ACTIVITY
Could you give back every entry below exactly, with the pictures dropped?

EXTRACTED DATA
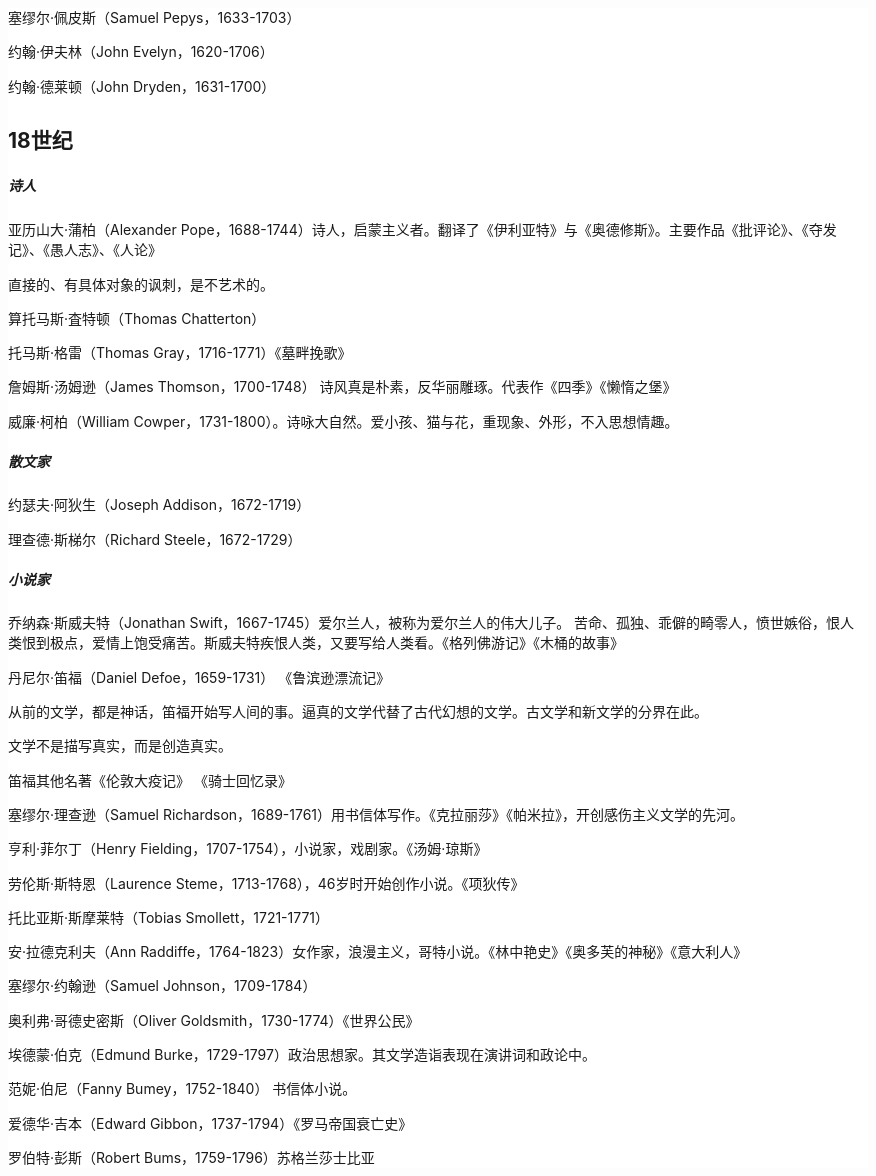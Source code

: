 塞缪尔·佩皮斯（Samuel Pepys，1633-1703）

约翰·伊夫林（John Evelyn，1620-1706）

约翰·德莱顿（John Dryden，1631-1700）

## 18世纪

##### 诗人

亚历山大·蒲柏（Alexander Pope，1688-1744）诗人，启蒙主义者。翻译了《伊利亚特》与《奥德修斯》。主要作品《批评论》、《夺发记》、《愚人志》、《人论》

直接的、有具体对象的讽刺，是不艺术的。

算托马斯·査特顿（Thomas Chatterton）

托马斯·格雷（Thomas Gray，1716-1771）《墓畔挽歌》

詹姆斯·汤姆逊（James Thomson，1700-1748） 诗风真是朴素，反华丽雕琢。代表作《四季》《懒惰之堡》

威廉·柯柏（William Cowper，1731-1800）。诗咏大自然。爱小孩、猫与花，重现象、外形，不入思想情趣。


##### 散文家

约瑟夫·阿狄生（Joseph Addison，1672-1719）

理查德·斯梯尔（Richard Steele，1672-1729）

##### 小说家

乔纳森·斯威夫特（Jonathan Swift，1667-1745）爱尔兰人，被称为爱尔兰人的伟大儿子。 苦命、孤独、乖僻的畸零人，愤世嫉俗，恨人类恨到极点，爱情上饱受痛苦。斯威夫特疾恨人类，又要写给人类看。《格列佛游记》《木桶的故事》

丹尼尔·笛福（Daniel Defoe，1659-1731） 《鲁滨逊漂流记》

从前的文学，都是神话，笛福开始写人间的事。逼真的文学代替了古代幻想的文学。古文学和新文学的分界在此。

文学不是描写真实，而是创造真实。

笛福其他名著《伦敦大疫记》 《骑士回忆录》

塞缪尔·理查逊（Samuel Richardson，1689-1761）用书信体写作。《克拉丽莎》《帕米拉》，开创感伤主义文学的先河。

亨利·菲尔丁（Henry Fielding，1707-1754），小说家，戏剧家。《汤姆·琼斯》

劳伦斯·斯特恩（Laurence Steme，1713-1768），46岁时开始创作小说。《项狄传》

托比亚斯·斯摩莱特（Tobias Smollett，1721-1771）

安·拉德克利夫（Ann Raddiffe，1764-1823）女作家，浪漫主义，哥特小说。《林中艳史》《奥多芙的神秘》《意大利人》

塞缪尔·约翰逊（Samuel Johnson，1709-1784）

奥利弗·哥德史密斯（Oliver Goldsmith，1730-1774）《世界公民》

埃德蒙·伯克（Edmund Burke，1729-1797）政治思想家。其文学造诣表现在演讲词和政论中。

范妮·伯尼（Fanny Bumey，1752-1840） 书信体小说。

爱德华·吉本（Edward Gibbon，1737-1794）《罗马帝国衰亡史》

罗伯特·彭斯（Robert Bums，1759-1796）苏格兰莎士比亚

WRITTEN RESPONSE
Source code

: 塞缪尔·佩皮斯（Samuel Pepys，1633-1703）

约翰·伊夫林（John Evelyn，1620-1706）

约翰·德莱顿（John Dryden，1631-1700）

## 18世纪

##### 诗人

亚历山大·蒲柏（Alexander Pope，1688-1744）诗人，启蒙主义者。翻译了《伊利亚特》与《奥德修斯》。主要作品《批评论》、《夺发记》、《愚人志》、《人论》

直接的、有具体对象的讽刺，是不艺术的。

算托马斯·査特顿（Thomas Chatterton）

托马斯·格雷（Thomas Gray，1716-1771）《墓畔挽歌》

詹姆斯·汤姆逊（James Thomson，1700-1748） 诗风真是朴素，反华丽雕琢。代表作《四季》《懒惰之堡》

威廉·柯柏（William Cowper，1731-1800）。诗咏大自然。爱小孩、猫与花，重现象、外形，不入思想情趣。


##### 散文家

约瑟夫·阿狄生（Joseph Addison，1672-1719）

理查德·斯梯尔（Richard Steele，1672-1729）

##### 小说家

乔纳森·斯威夫特（Jonathan Swift，1667-1745）爱尔兰人，被称为爱尔兰人的伟大儿子。 苦命、孤独、乖僻的畸零人，愤世嫉俗，恨人类恨到极点，爱情上饱受痛苦。斯威夫特疾恨人类，又要写给人类看。《格列佛游记》《木桶的故事》

丹尼尔·笛福（Daniel Defoe，1659-1731） 《鲁滨逊漂流记》

从前的文学，都是神话，笛福开始写人间的事。逼真的文学代替了古代幻想的文学。古文学和新文学的分界在此。

文学不是描写真实，而是创造真实。

笛福其他名著《伦敦大疫记》 《骑士回忆录》

塞缪尔·理查逊（Samuel Richardson，1689-1761）用书信体写作。《克拉丽莎》《帕米拉》，开创感伤主义文学的先河。

亨利·菲尔丁（Henry Fielding，1707-1754），小说家，戏剧家。《汤姆·琼斯》

劳伦斯·斯特恩（Laurence Steme，1713-1768），46岁时开始创作小说。《项狄传》

托比亚斯·斯摩莱特（Tobias Smollett，1721-1771）

安·拉德克利夫（Ann Raddiffe，1764-1823）女作家，浪漫主义，哥特小说。《林中艳史》《奥多芙的神秘》《意大利人》

塞缪尔·约翰逊（Samuel Johnson，1709-1784）

奥利弗·哥德史密斯（Oliver Goldsmith，1730-1774）《世界公民》

埃德蒙·伯克（Edmund Burke，1729-1797）政治思想家。其文学造诣表现在演讲词和政论中。

范妮·伯尼（Fanny Bumey，1752-1840） 书信体小说。

爱德华·吉本（Edward Gibbon，1737-1794）《罗马帝国衰亡史》

罗伯特·彭斯（Robert Bums，1759-1796）苏格兰莎士比亚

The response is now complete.